== EXERCISE DETAILS ==
From the data that follows, print exactly the lines starting at the one containing "## Components" and ending at the one containing "- **AWS EC2**: Hosts"; include both of them and nothing more.

DATASET RECORDS START

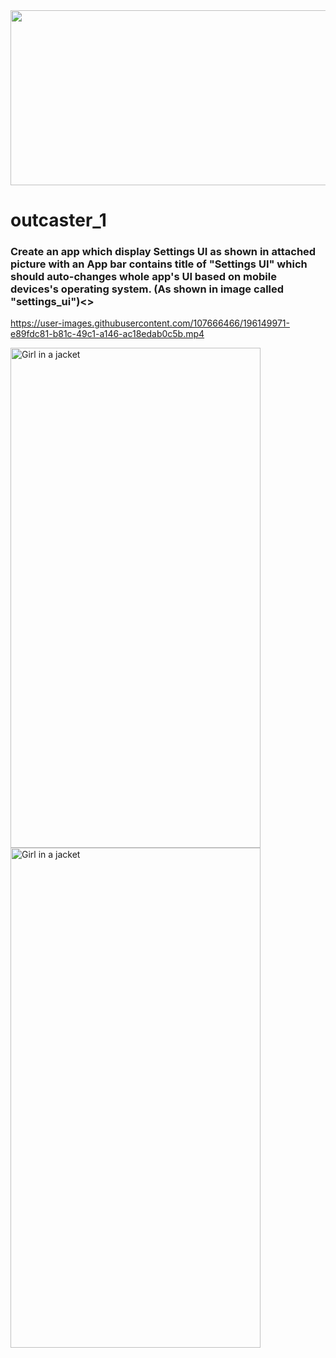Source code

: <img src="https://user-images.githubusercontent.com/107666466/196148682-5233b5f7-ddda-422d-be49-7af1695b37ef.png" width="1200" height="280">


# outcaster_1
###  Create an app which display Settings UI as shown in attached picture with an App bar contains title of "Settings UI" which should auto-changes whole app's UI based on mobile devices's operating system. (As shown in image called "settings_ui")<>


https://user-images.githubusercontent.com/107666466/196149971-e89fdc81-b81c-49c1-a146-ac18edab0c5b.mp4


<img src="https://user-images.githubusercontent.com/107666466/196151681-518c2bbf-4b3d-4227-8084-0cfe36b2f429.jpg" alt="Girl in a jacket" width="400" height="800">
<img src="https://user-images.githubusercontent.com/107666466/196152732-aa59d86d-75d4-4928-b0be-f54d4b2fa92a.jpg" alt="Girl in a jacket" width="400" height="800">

DATASET RECORDS END
DATASET RECORDS START

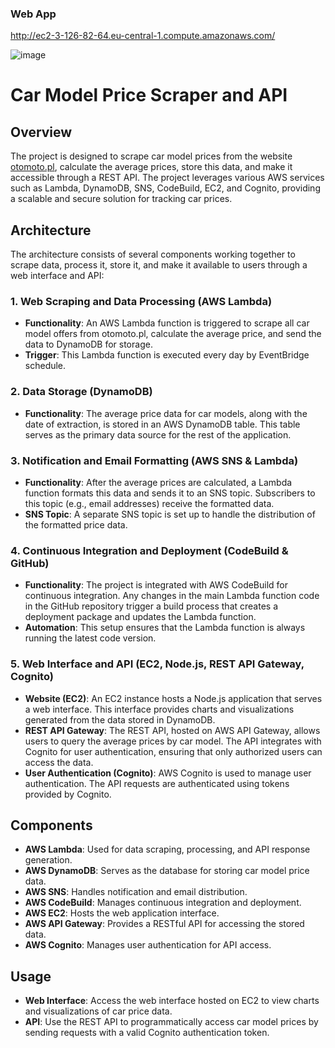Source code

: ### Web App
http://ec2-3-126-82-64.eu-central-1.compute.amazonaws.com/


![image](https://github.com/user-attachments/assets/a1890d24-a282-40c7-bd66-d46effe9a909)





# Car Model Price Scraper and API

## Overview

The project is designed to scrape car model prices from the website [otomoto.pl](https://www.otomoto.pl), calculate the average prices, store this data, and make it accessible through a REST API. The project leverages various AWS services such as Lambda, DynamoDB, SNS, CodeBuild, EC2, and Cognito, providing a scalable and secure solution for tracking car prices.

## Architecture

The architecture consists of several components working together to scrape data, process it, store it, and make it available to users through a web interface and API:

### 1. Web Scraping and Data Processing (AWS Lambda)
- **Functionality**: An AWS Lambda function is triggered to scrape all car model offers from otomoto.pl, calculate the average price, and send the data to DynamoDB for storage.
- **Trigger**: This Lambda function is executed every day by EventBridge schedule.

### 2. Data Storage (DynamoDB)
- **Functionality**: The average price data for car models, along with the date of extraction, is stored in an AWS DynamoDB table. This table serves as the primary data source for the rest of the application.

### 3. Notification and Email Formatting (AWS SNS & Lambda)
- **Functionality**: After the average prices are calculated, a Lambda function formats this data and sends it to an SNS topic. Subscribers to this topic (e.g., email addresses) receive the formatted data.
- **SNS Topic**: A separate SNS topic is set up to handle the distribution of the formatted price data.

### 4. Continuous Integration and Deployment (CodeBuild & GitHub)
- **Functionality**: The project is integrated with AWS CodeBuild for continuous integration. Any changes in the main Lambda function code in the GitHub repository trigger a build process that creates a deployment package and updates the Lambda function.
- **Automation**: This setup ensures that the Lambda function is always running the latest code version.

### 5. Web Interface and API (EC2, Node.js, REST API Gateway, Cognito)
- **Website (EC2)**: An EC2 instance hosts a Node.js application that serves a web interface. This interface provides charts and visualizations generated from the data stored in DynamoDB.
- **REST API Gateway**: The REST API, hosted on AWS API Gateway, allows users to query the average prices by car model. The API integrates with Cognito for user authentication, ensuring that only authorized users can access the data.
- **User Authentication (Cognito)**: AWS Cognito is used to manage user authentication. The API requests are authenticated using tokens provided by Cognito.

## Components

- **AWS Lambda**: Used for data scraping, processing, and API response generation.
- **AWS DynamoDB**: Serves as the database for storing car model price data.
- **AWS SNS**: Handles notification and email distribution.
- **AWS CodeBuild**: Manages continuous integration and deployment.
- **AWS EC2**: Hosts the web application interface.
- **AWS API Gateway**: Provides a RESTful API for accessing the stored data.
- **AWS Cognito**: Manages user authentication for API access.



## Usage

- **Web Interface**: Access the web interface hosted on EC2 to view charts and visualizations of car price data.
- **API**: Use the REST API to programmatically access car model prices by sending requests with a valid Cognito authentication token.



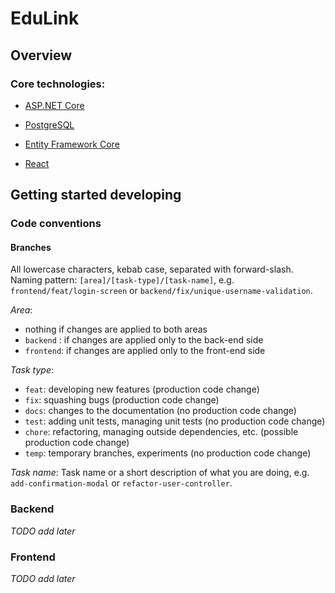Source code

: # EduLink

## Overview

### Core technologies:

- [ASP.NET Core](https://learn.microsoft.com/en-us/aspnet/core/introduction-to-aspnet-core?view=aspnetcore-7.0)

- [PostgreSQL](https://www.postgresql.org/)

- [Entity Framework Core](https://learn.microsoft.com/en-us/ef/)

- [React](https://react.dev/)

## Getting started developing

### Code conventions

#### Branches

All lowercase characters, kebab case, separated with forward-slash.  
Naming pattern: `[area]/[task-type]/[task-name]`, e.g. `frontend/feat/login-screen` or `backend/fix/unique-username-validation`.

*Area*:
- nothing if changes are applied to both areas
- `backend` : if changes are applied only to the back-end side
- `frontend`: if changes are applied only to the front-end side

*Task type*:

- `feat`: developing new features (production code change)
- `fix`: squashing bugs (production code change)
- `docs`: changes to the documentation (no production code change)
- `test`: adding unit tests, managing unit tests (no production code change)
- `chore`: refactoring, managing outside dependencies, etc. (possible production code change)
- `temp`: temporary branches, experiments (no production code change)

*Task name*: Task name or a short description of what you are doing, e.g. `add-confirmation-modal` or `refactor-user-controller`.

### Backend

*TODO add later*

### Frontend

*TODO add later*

DATASET RECORDS END

== ANSWER SECTION ==
## Components

- **AWS Lambda**: Used for data scraping, processing, and API response generation.
- **AWS DynamoDB**: Serves as the database for storing car model price data.
- **AWS SNS**: Handles notification and email distribution.
- **AWS CodeBuild**: Manages continuous integration and deployment.
- **AWS EC2**: Hosts the web application interface.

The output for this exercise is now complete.